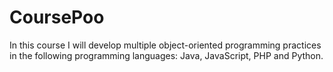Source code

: # CoursePoo
In this course I will develop multiple object-oriented programming practices in the following programming languages: Java, JavaScript, PHP and Python. 
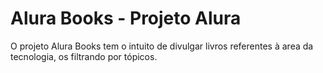 <h1> Alura Books - Projeto Alura </h1>

<p>O projeto Alura Books tem o intuito de divulgar livros referentes à area da tecnologia, os filtrando por tópicos.</p>
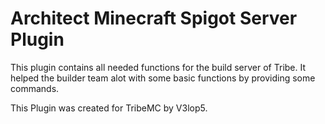 # Architect Minecraft Spigot Server Plugin
This plugin contains all needed functions for the build server of Tribe. It helped the builder team alot with some basic functions by providing some commands.

This Plugin was created for TribeMC by V3lop5.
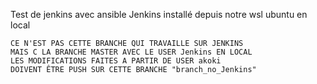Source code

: Test de jenkins avec ansible 
Jenkins installé depuis notre wsl ubuntu en local 

    CE N'EST PAS CETTE BRANCHE QUI TRAVAILLE SUR JENKINS 
    MAIS C LA BRANCHE MASTER AVEC LE USER Jenkins EN LOCAL 
    LES MODIFICATIONS FAITES A PARTIR DE USER akoki
    DOIVENT ÊTRE PUSH SUR CETTE BRANCHE "branch_no_Jenkins"







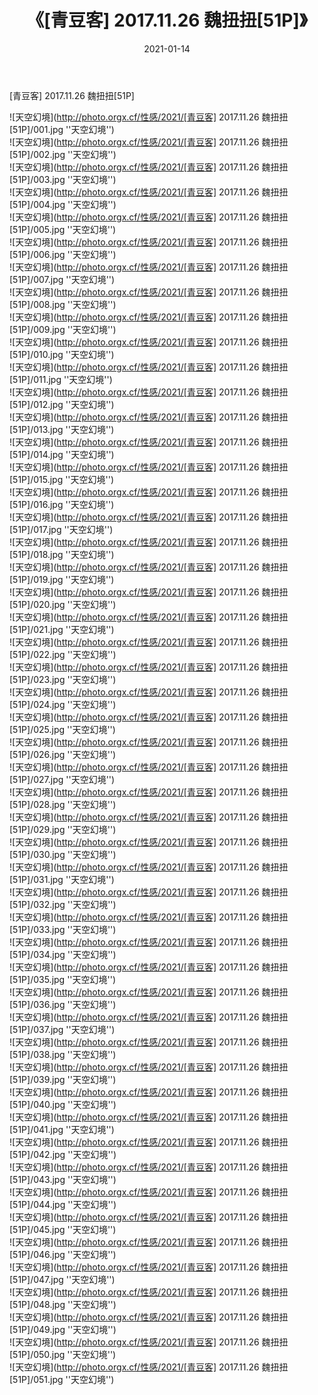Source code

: ﻿---
layout: post
title:  《[青豆客] 2017.11.26 魏扭扭[51P]》
date:   2021-01-14
img: http://photo.orgx.cf/性感/2021/[青豆客] 2017.11.26 魏扭扭[51P]/000.jpg
tags: [美女, 性感, 泳衣]
---

[青豆客] 2017.11.26 魏扭扭[51P]



![天空幻境](http://photo.orgx.cf/性感/2021/[青豆客] 2017.11.26 魏扭扭[51P]/001.jpg ''天空幻境'') <br>
![天空幻境](http://photo.orgx.cf/性感/2021/[青豆客] 2017.11.26 魏扭扭[51P]/002.jpg ''天空幻境'') <br>
![天空幻境](http://photo.orgx.cf/性感/2021/[青豆客] 2017.11.26 魏扭扭[51P]/003.jpg ''天空幻境'') <br>
![天空幻境](http://photo.orgx.cf/性感/2021/[青豆客] 2017.11.26 魏扭扭[51P]/004.jpg ''天空幻境'') <br>
![天空幻境](http://photo.orgx.cf/性感/2021/[青豆客] 2017.11.26 魏扭扭[51P]/005.jpg ''天空幻境'') <br>
![天空幻境](http://photo.orgx.cf/性感/2021/[青豆客] 2017.11.26 魏扭扭[51P]/006.jpg ''天空幻境'') <br>
![天空幻境](http://photo.orgx.cf/性感/2021/[青豆客] 2017.11.26 魏扭扭[51P]/007.jpg ''天空幻境'') <br>
![天空幻境](http://photo.orgx.cf/性感/2021/[青豆客] 2017.11.26 魏扭扭[51P]/008.jpg ''天空幻境'') <br>
![天空幻境](http://photo.orgx.cf/性感/2021/[青豆客] 2017.11.26 魏扭扭[51P]/009.jpg ''天空幻境'') <br>
![天空幻境](http://photo.orgx.cf/性感/2021/[青豆客] 2017.11.26 魏扭扭[51P]/010.jpg ''天空幻境'') <br>
![天空幻境](http://photo.orgx.cf/性感/2021/[青豆客] 2017.11.26 魏扭扭[51P]/011.jpg ''天空幻境'') <br>
![天空幻境](http://photo.orgx.cf/性感/2021/[青豆客] 2017.11.26 魏扭扭[51P]/012.jpg ''天空幻境'') <br>
![天空幻境](http://photo.orgx.cf/性感/2021/[青豆客] 2017.11.26 魏扭扭[51P]/013.jpg ''天空幻境'') <br>
![天空幻境](http://photo.orgx.cf/性感/2021/[青豆客] 2017.11.26 魏扭扭[51P]/014.jpg ''天空幻境'') <br>
![天空幻境](http://photo.orgx.cf/性感/2021/[青豆客] 2017.11.26 魏扭扭[51P]/015.jpg ''天空幻境'') <br>
![天空幻境](http://photo.orgx.cf/性感/2021/[青豆客] 2017.11.26 魏扭扭[51P]/016.jpg ''天空幻境'') <br>
![天空幻境](http://photo.orgx.cf/性感/2021/[青豆客] 2017.11.26 魏扭扭[51P]/017.jpg ''天空幻境'') <br>
![天空幻境](http://photo.orgx.cf/性感/2021/[青豆客] 2017.11.26 魏扭扭[51P]/018.jpg ''天空幻境'') <br>
![天空幻境](http://photo.orgx.cf/性感/2021/[青豆客] 2017.11.26 魏扭扭[51P]/019.jpg ''天空幻境'') <br>
![天空幻境](http://photo.orgx.cf/性感/2021/[青豆客] 2017.11.26 魏扭扭[51P]/020.jpg ''天空幻境'') <br>
![天空幻境](http://photo.orgx.cf/性感/2021/[青豆客] 2017.11.26 魏扭扭[51P]/021.jpg ''天空幻境'') <br>
![天空幻境](http://photo.orgx.cf/性感/2021/[青豆客] 2017.11.26 魏扭扭[51P]/022.jpg ''天空幻境'') <br>
![天空幻境](http://photo.orgx.cf/性感/2021/[青豆客] 2017.11.26 魏扭扭[51P]/023.jpg ''天空幻境'') <br>
![天空幻境](http://photo.orgx.cf/性感/2021/[青豆客] 2017.11.26 魏扭扭[51P]/024.jpg ''天空幻境'') <br>
![天空幻境](http://photo.orgx.cf/性感/2021/[青豆客] 2017.11.26 魏扭扭[51P]/025.jpg ''天空幻境'') <br>
![天空幻境](http://photo.orgx.cf/性感/2021/[青豆客] 2017.11.26 魏扭扭[51P]/026.jpg ''天空幻境'') <br>
![天空幻境](http://photo.orgx.cf/性感/2021/[青豆客] 2017.11.26 魏扭扭[51P]/027.jpg ''天空幻境'') <br>
![天空幻境](http://photo.orgx.cf/性感/2021/[青豆客] 2017.11.26 魏扭扭[51P]/028.jpg ''天空幻境'') <br>
![天空幻境](http://photo.orgx.cf/性感/2021/[青豆客] 2017.11.26 魏扭扭[51P]/029.jpg ''天空幻境'') <br>
![天空幻境](http://photo.orgx.cf/性感/2021/[青豆客] 2017.11.26 魏扭扭[51P]/030.jpg ''天空幻境'') <br>
![天空幻境](http://photo.orgx.cf/性感/2021/[青豆客] 2017.11.26 魏扭扭[51P]/031.jpg ''天空幻境'') <br>
![天空幻境](http://photo.orgx.cf/性感/2021/[青豆客] 2017.11.26 魏扭扭[51P]/032.jpg ''天空幻境'') <br>
![天空幻境](http://photo.orgx.cf/性感/2021/[青豆客] 2017.11.26 魏扭扭[51P]/033.jpg ''天空幻境'') <br>
![天空幻境](http://photo.orgx.cf/性感/2021/[青豆客] 2017.11.26 魏扭扭[51P]/034.jpg ''天空幻境'') <br>
![天空幻境](http://photo.orgx.cf/性感/2021/[青豆客] 2017.11.26 魏扭扭[51P]/035.jpg ''天空幻境'') <br>
![天空幻境](http://photo.orgx.cf/性感/2021/[青豆客] 2017.11.26 魏扭扭[51P]/036.jpg ''天空幻境'') <br>
![天空幻境](http://photo.orgx.cf/性感/2021/[青豆客] 2017.11.26 魏扭扭[51P]/037.jpg ''天空幻境'') <br>
![天空幻境](http://photo.orgx.cf/性感/2021/[青豆客] 2017.11.26 魏扭扭[51P]/038.jpg ''天空幻境'') <br>
![天空幻境](http://photo.orgx.cf/性感/2021/[青豆客] 2017.11.26 魏扭扭[51P]/039.jpg ''天空幻境'') <br>
![天空幻境](http://photo.orgx.cf/性感/2021/[青豆客] 2017.11.26 魏扭扭[51P]/040.jpg ''天空幻境'') <br>
![天空幻境](http://photo.orgx.cf/性感/2021/[青豆客] 2017.11.26 魏扭扭[51P]/041.jpg ''天空幻境'') <br>
![天空幻境](http://photo.orgx.cf/性感/2021/[青豆客] 2017.11.26 魏扭扭[51P]/042.jpg ''天空幻境'') <br>
![天空幻境](http://photo.orgx.cf/性感/2021/[青豆客] 2017.11.26 魏扭扭[51P]/043.jpg ''天空幻境'') <br>
![天空幻境](http://photo.orgx.cf/性感/2021/[青豆客] 2017.11.26 魏扭扭[51P]/044.jpg ''天空幻境'') <br>
![天空幻境](http://photo.orgx.cf/性感/2021/[青豆客] 2017.11.26 魏扭扭[51P]/045.jpg ''天空幻境'') <br>
![天空幻境](http://photo.orgx.cf/性感/2021/[青豆客] 2017.11.26 魏扭扭[51P]/046.jpg ''天空幻境'') <br>
![天空幻境](http://photo.orgx.cf/性感/2021/[青豆客] 2017.11.26 魏扭扭[51P]/047.jpg ''天空幻境'') <br>
![天空幻境](http://photo.orgx.cf/性感/2021/[青豆客] 2017.11.26 魏扭扭[51P]/048.jpg ''天空幻境'') <br>
![天空幻境](http://photo.orgx.cf/性感/2021/[青豆客] 2017.11.26 魏扭扭[51P]/049.jpg ''天空幻境'') <br>
![天空幻境](http://photo.orgx.cf/性感/2021/[青豆客] 2017.11.26 魏扭扭[51P]/050.jpg ''天空幻境'') <br>
![天空幻境](http://photo.orgx.cf/性感/2021/[青豆客] 2017.11.26 魏扭扭[51P]/051.jpg ''天空幻境'') <br>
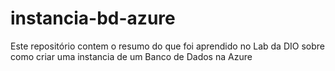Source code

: # instancia-bd-azure
Este repositório contem o resumo do que foi aprendido no Lab da DIO sobre como criar uma instancia de um Banco de Dados na Azure
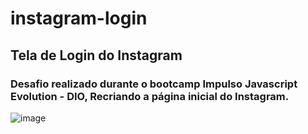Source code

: # instagram-login

## Tela de Login do Instagram


### Desafio realizado durante o __bootcamp Impulso Javascript Evolution - DIO__, Recriando a página inicial do Instagram.

![image](https://user-images.githubusercontent.com/89108623/174845206-db5ad670-94e4-402e-9468-de3d2c5901e0.png)
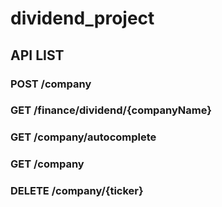 # dividend_project

## API LIST

### POST /company

### GET /finance/dividend/{companyName}

### GET /company/autocomplete

### GET /company

### DELETE /company/{ticker}
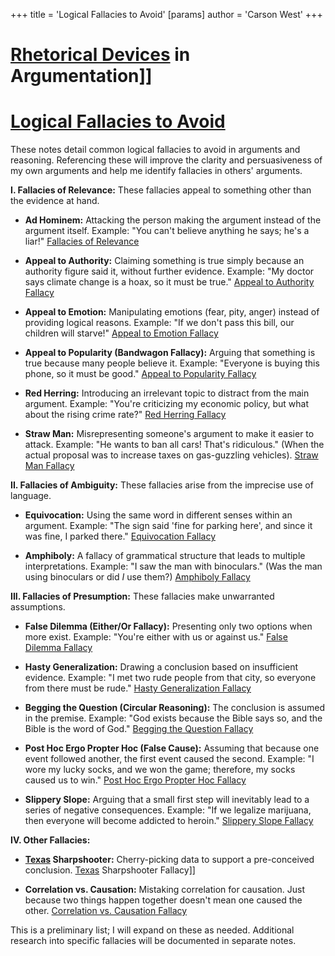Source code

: +++
 title = 'Logical Fallacies to Avoid'
[params]
	author = 'Carson West'
+++
# [Rhetorical Devices](./../rhetorical-devices/) in Argumentation]]
# [Logical Fallacies to Avoid](./../logical-fallacies-to-avoid/)

These notes detail common logical fallacies to avoid in arguments and reasoning.  Referencing these will improve the clarity and persuasiveness of my own arguments and help me identify fallacies in others' arguments.

**I. Fallacies of Relevance:** These fallacies appeal to something other than the evidence at hand.

* **Ad Hominem:** Attacking the person making the argument instead of the argument itself.  Example: "You can't believe anything he says; he's a liar!"  [Fallacies of Relevance](./../fallacies-of-relevance/)

* **Appeal to Authority:** Claiming something is true simply because an authority figure said it, without further evidence. Example: "My doctor says climate change is a hoax, so it must be true." [Appeal to Authority Fallacy](./../appeal-to-authority-fallacy/)

* **Appeal to Emotion:** Manipulating emotions (fear, pity, anger) instead of providing logical reasons. Example: "If we don't pass this bill, our children will starve!"  [Appeal to Emotion Fallacy](./../appeal-to-emotion-fallacy/)

* **Appeal to Popularity (Bandwagon Fallacy):**  Arguing that something is true because many people believe it. Example: "Everyone is buying this phone, so it must be good." [Appeal to Popularity Fallacy](./../appeal-to-popularity-fallacy/)

* **Red Herring:** Introducing an irrelevant topic to distract from the main argument. Example: "You're criticizing my economic policy, but what about the rising crime rate?" [Red Herring Fallacy](./../red-herring-fallacy/)

* **Straw Man:** Misrepresenting someone's argument to make it easier to attack. Example: "He wants to ban all cars! That's ridiculous." (When the actual proposal was to increase taxes on gas-guzzling vehicles). [Straw Man Fallacy](./../straw-man-fallacy/)


**II. Fallacies of Ambiguity:** These fallacies arise from the imprecise use of language.

* **Equivocation:** Using the same word in different senses within an argument. Example: "The sign said 'fine for parking here', and since it was fine, I parked there." [Equivocation Fallacy](./../equivocation-fallacy/)

* **Amphiboly:**  A fallacy of grammatical structure that leads to multiple interpretations. Example: "I saw the man with binoculars." (Was the man using binoculars or did *I* use them?) [Amphiboly Fallacy](./../amphiboly-fallacy/)


**III. Fallacies of Presumption:** These fallacies make unwarranted assumptions.

* **False Dilemma (Either/Or Fallacy):** Presenting only two options when more exist. Example: "You're either with us or against us." [False Dilemma Fallacy](./../false-dilemma-fallacy/)

* **Hasty Generalization:** Drawing a conclusion based on insufficient evidence. Example: "I met two rude people from that city, so everyone from there must be rude." [Hasty Generalization Fallacy](./../hasty-generalization-fallacy/)

* **Begging the Question (Circular Reasoning):** The conclusion is assumed in the premise. Example: "God exists because the Bible says so, and the Bible is the word of God." [Begging the Question Fallacy](./../begging-the-question-fallacy/)

* **Post Hoc Ergo Propter Hoc (False Cause):** Assuming that because one event followed another, the first event caused the second. Example: "I wore my lucky socks, and we won the game; therefore, my socks caused us to win." [Post Hoc Ergo Propter Hoc Fallacy](./../post-hoc-ergo-propter-hoc-fallacy/)

* **Slippery Slope:** Arguing that a small first step will inevitably lead to a series of negative consequences. Example: "If we legalize marijuana, then everyone will become addicted to heroin." [Slippery Slope Fallacy](./../slippery-slope-fallacy/)


**IV.  Other Fallacies:**

* **[Texas](./../texas/) Sharpshooter:** Cherry-picking data to support a pre-conceived conclusion.  [Texas](./../texas/) Sharpshooter Fallacy]]

* **Correlation vs. Causation:** Mistaking correlation for causation. Just because two things happen together doesn't mean one caused the other. [Correlation vs. Causation Fallacy](./../correlation-vs.-causation-fallacy/)


This is a preliminary list;  I will expand on these as needed.  Additional research into specific fallacies will be documented in separate notes.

▶ YOUR TASK: From the entries above, print the lines beginning at the one with "title = 'Logical Fallacies to Avoid'" and stopping after the one with "[Fallacies of Relevance](./../fallacies-of-relevance/)", exactly as written and with nothing else.

▶ YOUR SOLUTION:
 title = 'Logical Fallacies to Avoid'
[params]
	author = 'Carson West'
+++
# [Rhetorical Devices](./../rhetorical-devices/) in Argumentation]]
# [Logical Fallacies to Avoid](./../logical-fallacies-to-avoid/)

These notes detail common logical fallacies to avoid in arguments and reasoning.  Referencing these will improve the clarity and persuasiveness of my own arguments and help me identify fallacies in others' arguments.

**I. Fallacies of Relevance:** These fallacies appeal to something other than the evidence at hand.

* **Ad Hominem:** Attacking the person making the argument instead of the argument itself.  Example: "You can't believe anything he says; he's a liar!"  [Fallacies of Relevance](./../fallacies-of-relevance/)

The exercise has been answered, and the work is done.